Recently the convenience of the Internet/mobile phones has become more important with the growing significance of Asia and youth in the luxury goods markets, eg

"...in China alone, 60% to 70% of luxury consumers are 20 to 27 years old..."

Melinda O'Rourke as quoted by Hannah Tattersall, 2010

Technology is allowing marketers to gather more information about customers than ever before. Every time you click on the Internet, more information is available, ie

"...Professional data miners used electronic data to create a detailed picture of what you have bought in the past ("history sniffing") and how you bought it ("behavioural sniffing"). They can then draw your attention to products you may want to buy..."

The Economist, 2011

Use of peer group pressure with technology, ie

"...What is new is that the data revolution and social media has greatly increased the ability to start "social epidemics" ..."

The Economist, 2011

Other evidence

- that piped music in American department stores increases people's spending by around 20%

- nagging children have a powerful effect on their parents' (wallet carriers) purchasing habits

- the average American three-year-old can recognise 100 brands; recites advertising jingles more readily than the times table

- the younger you can hook your customers, the better

- men are shopping more like women, ie for themselves and buying female-like products: such as male grooming has grown from 0 to $US 27 billion industry.

In summary,

"...the combination of technology and competition has led to a world where many people get what they want, when they want it. A world where people have control over the attention they give to marketers. A world where we have so much income, so many assets, that we can demand just about anything we can imagine.......The most important thing that has changed is the ability of consumers to finally have what they wanted all along......to be treated with respect and to be connected to other people..."

Seth Godin, 2007

This reverses the way you normally do business, ie instead of finding customers for your products/services, you are finding products/services for your customer. An example of this is a difference between a book publisher (who is seeking new readers for his new writers) and a magazine publisher (who commissions articles for his existing readers). The latter makes more money!!!

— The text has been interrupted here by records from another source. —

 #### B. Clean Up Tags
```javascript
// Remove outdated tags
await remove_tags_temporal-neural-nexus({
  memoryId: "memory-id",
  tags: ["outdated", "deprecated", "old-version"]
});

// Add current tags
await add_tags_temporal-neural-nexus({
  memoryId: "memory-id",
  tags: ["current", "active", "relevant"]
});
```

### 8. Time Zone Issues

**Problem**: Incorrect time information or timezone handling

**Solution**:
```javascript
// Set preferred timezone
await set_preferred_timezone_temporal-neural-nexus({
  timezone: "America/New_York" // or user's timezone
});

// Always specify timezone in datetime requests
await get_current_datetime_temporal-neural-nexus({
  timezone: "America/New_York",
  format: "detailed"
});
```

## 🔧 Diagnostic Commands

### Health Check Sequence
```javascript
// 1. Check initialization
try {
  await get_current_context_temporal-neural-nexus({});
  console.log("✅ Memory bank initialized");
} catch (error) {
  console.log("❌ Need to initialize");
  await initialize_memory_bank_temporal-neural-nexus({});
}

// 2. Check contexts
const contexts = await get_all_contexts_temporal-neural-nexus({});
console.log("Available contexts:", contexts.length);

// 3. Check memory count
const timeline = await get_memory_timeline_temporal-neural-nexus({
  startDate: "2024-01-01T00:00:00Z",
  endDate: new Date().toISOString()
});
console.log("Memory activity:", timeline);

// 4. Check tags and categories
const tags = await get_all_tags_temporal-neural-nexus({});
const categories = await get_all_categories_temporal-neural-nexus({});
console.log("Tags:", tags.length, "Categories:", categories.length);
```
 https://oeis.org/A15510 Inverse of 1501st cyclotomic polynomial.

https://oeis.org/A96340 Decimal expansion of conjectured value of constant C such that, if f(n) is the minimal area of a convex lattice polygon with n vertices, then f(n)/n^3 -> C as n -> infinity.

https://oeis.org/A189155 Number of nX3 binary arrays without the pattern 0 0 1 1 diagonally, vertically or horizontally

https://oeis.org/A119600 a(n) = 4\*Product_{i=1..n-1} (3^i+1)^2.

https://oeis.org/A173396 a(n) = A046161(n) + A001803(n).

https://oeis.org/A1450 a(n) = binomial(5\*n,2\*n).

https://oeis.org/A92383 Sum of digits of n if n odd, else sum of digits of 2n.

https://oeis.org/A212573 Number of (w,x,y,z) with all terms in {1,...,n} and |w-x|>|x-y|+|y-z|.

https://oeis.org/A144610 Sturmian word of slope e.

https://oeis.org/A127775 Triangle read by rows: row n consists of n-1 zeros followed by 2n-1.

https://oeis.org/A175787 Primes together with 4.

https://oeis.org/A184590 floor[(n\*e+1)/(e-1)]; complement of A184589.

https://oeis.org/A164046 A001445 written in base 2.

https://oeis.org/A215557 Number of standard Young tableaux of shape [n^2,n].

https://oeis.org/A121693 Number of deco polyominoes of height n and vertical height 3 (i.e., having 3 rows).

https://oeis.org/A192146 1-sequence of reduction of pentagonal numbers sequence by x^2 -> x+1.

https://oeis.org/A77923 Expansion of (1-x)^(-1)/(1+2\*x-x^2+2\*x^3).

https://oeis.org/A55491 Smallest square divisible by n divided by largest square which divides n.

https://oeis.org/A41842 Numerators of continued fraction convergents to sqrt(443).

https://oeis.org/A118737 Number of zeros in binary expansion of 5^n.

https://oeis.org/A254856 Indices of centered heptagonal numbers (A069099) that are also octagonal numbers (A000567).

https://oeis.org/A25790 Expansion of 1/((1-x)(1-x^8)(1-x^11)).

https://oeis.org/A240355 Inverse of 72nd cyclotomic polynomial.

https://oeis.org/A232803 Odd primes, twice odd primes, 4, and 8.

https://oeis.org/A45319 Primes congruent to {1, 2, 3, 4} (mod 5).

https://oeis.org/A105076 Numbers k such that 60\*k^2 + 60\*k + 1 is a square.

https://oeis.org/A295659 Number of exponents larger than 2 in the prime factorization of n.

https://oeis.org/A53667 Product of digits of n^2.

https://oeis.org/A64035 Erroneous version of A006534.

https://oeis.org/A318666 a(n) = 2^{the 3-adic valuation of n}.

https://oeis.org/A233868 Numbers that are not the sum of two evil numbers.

The key to success with the Internet is to

"...make something worth talking about; and make it easy to talk about. These attributes of success have nothing to do with budget or scale or corporate will and everything to do with bottom-up strategy of making good stuff for the right people...... far more realistic (and profitable) is to ignite your networks. To create a story that spreads from person-to-person, from blog to blog, that moves through a community and leaves an impact as it does ..." Seth Godin, 2007

Furthermore, it is important e-marketers start to ask questions and listen to the answers, rather than just spread information. They need to find out what people are saying about products, services, brands, industry, etc. Then they can determine the opportunities that exist.